Data extracts:
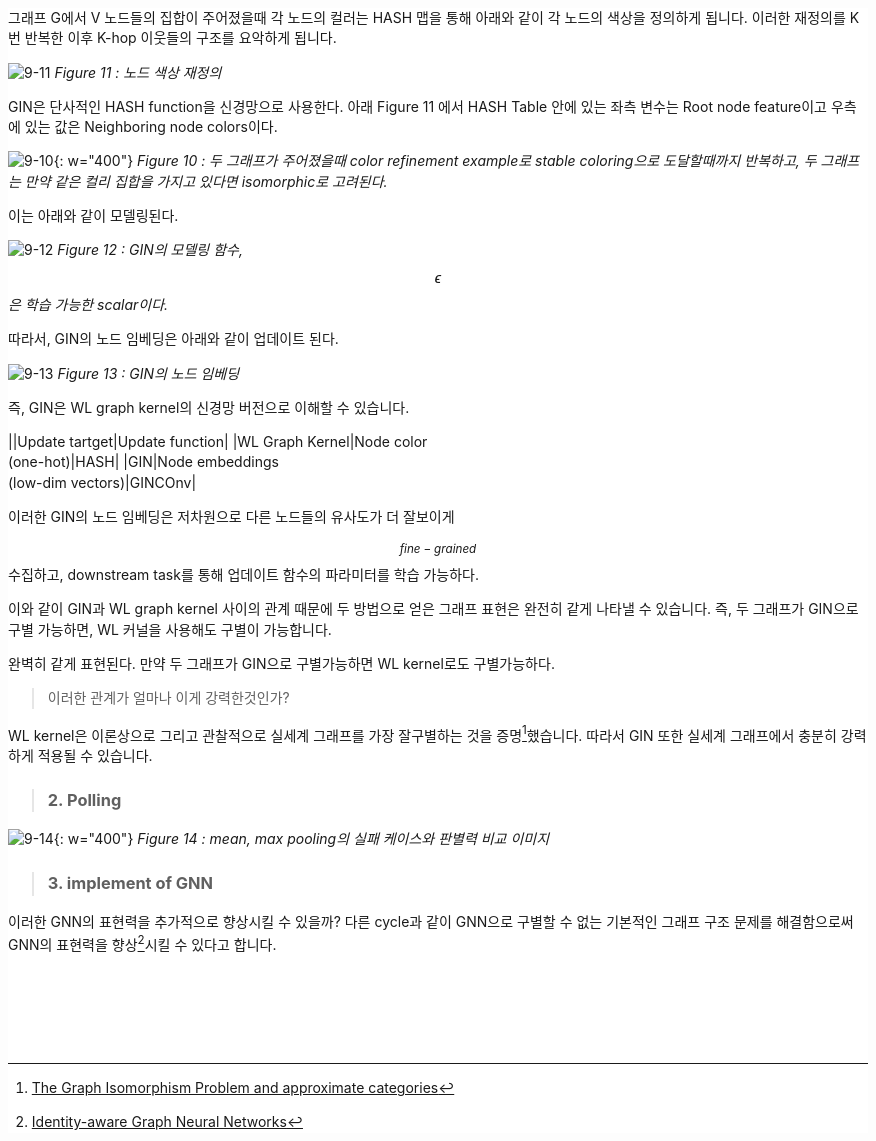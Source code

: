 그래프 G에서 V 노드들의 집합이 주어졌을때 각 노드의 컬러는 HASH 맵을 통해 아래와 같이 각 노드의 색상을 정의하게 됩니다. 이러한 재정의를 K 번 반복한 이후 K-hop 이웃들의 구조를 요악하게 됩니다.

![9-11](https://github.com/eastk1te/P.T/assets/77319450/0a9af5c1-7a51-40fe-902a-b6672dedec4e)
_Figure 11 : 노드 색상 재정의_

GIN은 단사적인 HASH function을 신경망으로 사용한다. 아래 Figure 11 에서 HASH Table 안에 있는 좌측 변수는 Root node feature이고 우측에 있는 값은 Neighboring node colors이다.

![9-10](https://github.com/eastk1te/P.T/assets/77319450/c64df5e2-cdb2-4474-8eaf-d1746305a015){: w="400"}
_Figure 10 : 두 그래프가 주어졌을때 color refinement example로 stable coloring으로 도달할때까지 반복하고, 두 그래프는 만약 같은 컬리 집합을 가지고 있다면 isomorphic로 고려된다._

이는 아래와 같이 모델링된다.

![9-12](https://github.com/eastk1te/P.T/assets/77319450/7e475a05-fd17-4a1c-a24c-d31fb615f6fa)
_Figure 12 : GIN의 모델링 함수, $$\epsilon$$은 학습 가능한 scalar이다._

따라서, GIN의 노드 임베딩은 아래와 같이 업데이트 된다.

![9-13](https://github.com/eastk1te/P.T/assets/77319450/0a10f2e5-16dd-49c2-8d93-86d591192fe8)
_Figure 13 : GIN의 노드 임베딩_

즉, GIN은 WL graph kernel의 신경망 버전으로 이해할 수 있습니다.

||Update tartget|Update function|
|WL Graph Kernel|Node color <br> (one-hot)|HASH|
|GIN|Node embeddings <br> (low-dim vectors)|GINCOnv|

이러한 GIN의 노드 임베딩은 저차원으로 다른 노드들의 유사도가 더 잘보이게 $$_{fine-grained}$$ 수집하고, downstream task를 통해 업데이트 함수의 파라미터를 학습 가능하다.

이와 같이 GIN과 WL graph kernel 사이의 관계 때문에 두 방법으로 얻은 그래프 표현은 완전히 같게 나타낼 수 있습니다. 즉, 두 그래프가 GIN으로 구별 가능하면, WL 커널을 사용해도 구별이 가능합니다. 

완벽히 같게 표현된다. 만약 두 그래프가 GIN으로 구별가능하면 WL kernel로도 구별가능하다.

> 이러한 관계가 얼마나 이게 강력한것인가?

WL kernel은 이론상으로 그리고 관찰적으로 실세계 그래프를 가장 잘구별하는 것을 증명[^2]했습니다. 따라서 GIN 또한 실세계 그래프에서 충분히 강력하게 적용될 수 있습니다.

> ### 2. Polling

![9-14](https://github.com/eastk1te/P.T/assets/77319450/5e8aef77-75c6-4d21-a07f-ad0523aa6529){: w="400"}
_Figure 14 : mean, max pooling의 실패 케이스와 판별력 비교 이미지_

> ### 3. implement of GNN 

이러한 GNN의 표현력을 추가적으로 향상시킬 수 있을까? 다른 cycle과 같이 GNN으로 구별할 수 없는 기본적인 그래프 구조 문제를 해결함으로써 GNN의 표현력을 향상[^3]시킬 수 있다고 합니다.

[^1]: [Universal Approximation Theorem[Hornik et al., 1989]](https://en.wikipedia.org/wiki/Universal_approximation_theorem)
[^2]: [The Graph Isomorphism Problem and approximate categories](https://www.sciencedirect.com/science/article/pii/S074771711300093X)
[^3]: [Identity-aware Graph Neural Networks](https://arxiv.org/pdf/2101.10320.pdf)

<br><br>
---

* * *

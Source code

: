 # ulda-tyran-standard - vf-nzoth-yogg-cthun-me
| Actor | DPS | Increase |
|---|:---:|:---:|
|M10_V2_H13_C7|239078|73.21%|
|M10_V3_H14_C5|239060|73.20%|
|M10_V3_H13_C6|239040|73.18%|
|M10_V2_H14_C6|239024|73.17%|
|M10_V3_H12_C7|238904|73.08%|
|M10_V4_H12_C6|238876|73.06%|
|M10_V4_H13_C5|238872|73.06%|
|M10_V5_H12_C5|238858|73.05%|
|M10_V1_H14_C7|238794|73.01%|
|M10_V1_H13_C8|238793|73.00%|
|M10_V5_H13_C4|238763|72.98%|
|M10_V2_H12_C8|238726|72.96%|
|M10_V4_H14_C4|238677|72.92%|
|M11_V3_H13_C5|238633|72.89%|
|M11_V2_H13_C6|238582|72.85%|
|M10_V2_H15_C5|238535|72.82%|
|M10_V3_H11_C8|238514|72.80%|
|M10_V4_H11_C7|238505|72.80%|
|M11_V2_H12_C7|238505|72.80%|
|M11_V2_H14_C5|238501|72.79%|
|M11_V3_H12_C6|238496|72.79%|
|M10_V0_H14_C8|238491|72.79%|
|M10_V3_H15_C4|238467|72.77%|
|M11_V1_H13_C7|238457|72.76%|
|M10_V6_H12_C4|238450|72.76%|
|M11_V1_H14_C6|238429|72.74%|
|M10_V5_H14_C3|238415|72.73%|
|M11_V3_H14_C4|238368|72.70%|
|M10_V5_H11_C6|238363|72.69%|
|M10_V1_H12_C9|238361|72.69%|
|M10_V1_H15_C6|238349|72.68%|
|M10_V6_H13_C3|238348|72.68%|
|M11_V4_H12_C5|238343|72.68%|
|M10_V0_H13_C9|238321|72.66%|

---

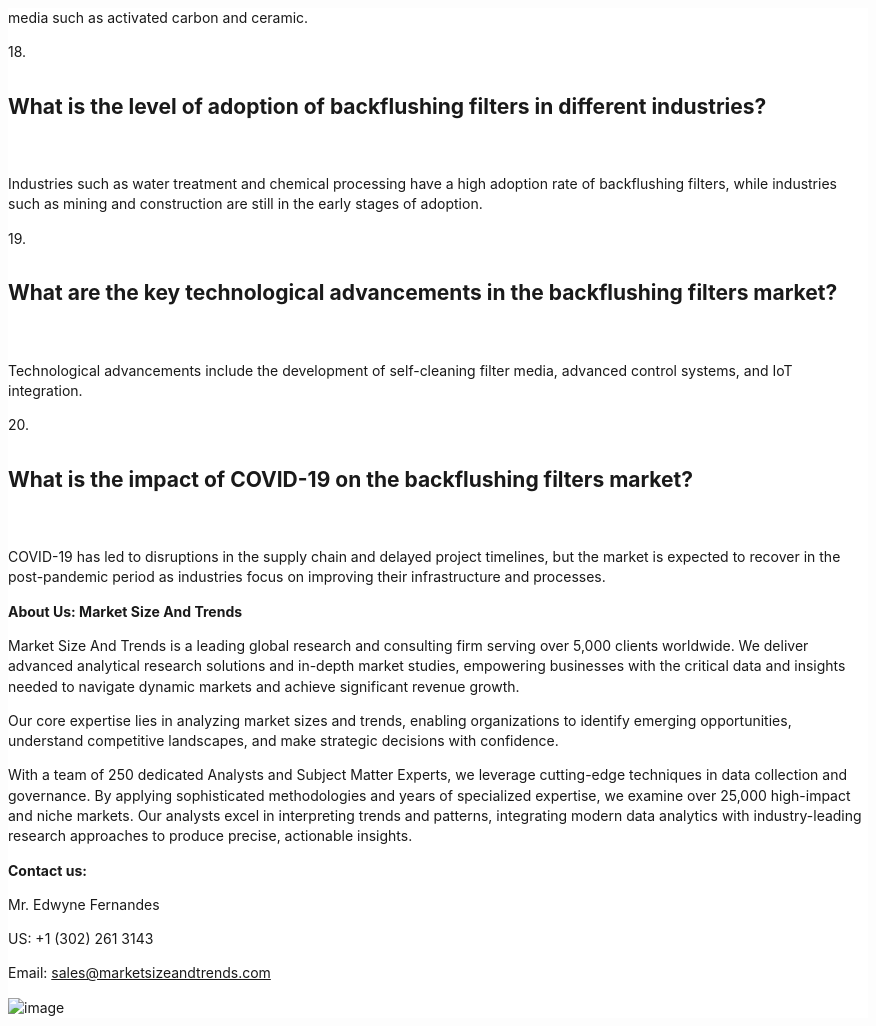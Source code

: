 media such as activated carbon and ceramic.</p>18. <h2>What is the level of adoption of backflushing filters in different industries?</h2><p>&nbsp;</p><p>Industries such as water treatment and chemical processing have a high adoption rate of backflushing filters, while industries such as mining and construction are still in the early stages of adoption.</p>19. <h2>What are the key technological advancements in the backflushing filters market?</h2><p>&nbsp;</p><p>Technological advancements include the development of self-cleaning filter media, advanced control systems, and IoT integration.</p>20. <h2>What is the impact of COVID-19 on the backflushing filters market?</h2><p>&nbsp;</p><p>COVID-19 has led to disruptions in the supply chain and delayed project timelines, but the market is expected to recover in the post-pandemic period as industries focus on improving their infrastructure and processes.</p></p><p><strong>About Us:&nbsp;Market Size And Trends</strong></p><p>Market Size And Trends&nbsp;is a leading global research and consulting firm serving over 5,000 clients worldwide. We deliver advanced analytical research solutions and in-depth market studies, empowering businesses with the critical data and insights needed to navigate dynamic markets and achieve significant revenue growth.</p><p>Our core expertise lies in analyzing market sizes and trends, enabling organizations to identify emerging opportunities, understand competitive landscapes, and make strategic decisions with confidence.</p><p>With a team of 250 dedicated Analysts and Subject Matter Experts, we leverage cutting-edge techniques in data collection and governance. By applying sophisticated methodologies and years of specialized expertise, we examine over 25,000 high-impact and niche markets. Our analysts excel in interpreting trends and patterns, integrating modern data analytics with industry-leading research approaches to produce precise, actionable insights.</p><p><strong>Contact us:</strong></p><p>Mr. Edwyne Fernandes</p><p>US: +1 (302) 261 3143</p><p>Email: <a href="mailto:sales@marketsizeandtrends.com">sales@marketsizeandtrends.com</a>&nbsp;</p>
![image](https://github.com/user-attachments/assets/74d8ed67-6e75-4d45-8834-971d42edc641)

Action item: Copy the entries above exactly, but only from the line holding "이와 같이 GIN과 WL" through the line holding "얼마나 이게 강력한것인가?", both included.

Answer box:
이와 같이 GIN과 WL graph kernel 사이의 관계 때문에 두 방법으로 얻은 그래프 표현은 완전히 같게 나타낼 수 있습니다. 즉, 두 그래프가 GIN으로 구별 가능하면, WL 커널을 사용해도 구별이 가능합니다. 

완벽히 같게 표현된다. 만약 두 그래프가 GIN으로 구별가능하면 WL kernel로도 구별가능하다.

> 이러한 관계가 얼마나 이게 강력한것인가?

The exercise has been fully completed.